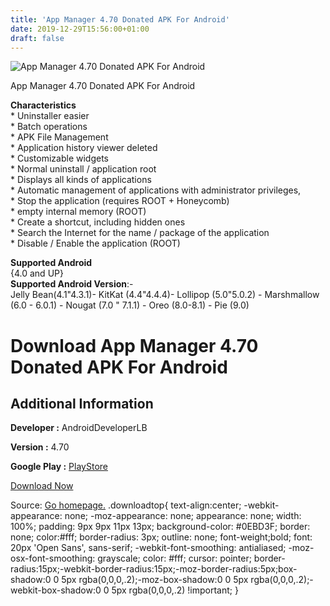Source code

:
 ```yaml
---
title: 'App Manager 4.70 Donated APK For Android'
date: 2019-12-29T15:56:00+01:00
draft: false
---
```


![App Manager 4.70 Donated APK For Android](https://i1.wp.com/apkhome.net/wp-content/uploads/2019/11/App-Manager-4.70-Donated.png "App Manager 4.70 Donated APK For Android")

  

App Manager 4.70 Donated APK For Android

**Characteristics**  
\* Uninstaller easier  
\* Batch operations  
\* APK File Management  
\* Application history viewer deleted  
\* Customizable widgets  
\* Normal uninstall / application root  
\* Displays all kinds of applications  
\* Automatic management of applications with administrator privileges,  
\* Stop the application (requires ROOT + Honeycomb)  
\* empty internal memory (ROOT)  
\* Create a shortcut, including hidden ones  
\* Search the Internet for the name / package of the application  
\* Disable / Enable the application (ROOT)

**Supported Android**  
{4.0 and UP}  
**Supported Android Version**:-  
Jelly Bean(4.1"4.3.1)- KitKat (4.4"4.4.4)- Lollipop (5.0"5.0.2) - Marshmallow (6.0 - 6.0.1) - Nougat (7.0 " 7.1.1) - Oreo (8.0-8.1) - Pie (9.0)

Download App Manager 4.70 Donated APK For Android
=================================================

Additional Information
----------------------

**Developer :** AndroidDeveloperLB

**Version :** 4.70

**Google Play :** [PlayStore](https://play.google.com/store/apps/details?id=com.lb.app_manager)

  

[Download Now](https://store4app.co/post/app-manager-4-70-donated-apk-for-android_1574063425)

  
Source: [Go homepage.](https://store4app.co/post/app-manager-4-70-donated-apk-for-android_1574063425) .downloadtop{ text-align:center; -webkit-appearance: none; -moz-appearance: none; appearance: none; width: 100%; padding: 9px 9px 11px 13px; background-color: #0EBD3F; border: none; color:#fff; border-radius: 3px; outline: none; font-weight;bold; font: 20px 'Open Sans', sans-serif; -webkit-font-smoothing: antialiased; -moz-osx-font-smoothing: grayscale; color: #fff; cursor: pointer; border-radius:15px;-webkit-border-radius:15px;-moz-border-radius:5px;box-shadow:0 0 5px rgba(0,0,0,.2);-moz-box-shadow:0 0 5px rgba(0,0,0,.2);-webkit-box-shadow:0 0 5px rgba(0,0,0,.2) !important; }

....................

Problem details » Each line above with the string "Version" should be reported in full.

Result »
**Supported Android Version**:-  
**Version :** 4.70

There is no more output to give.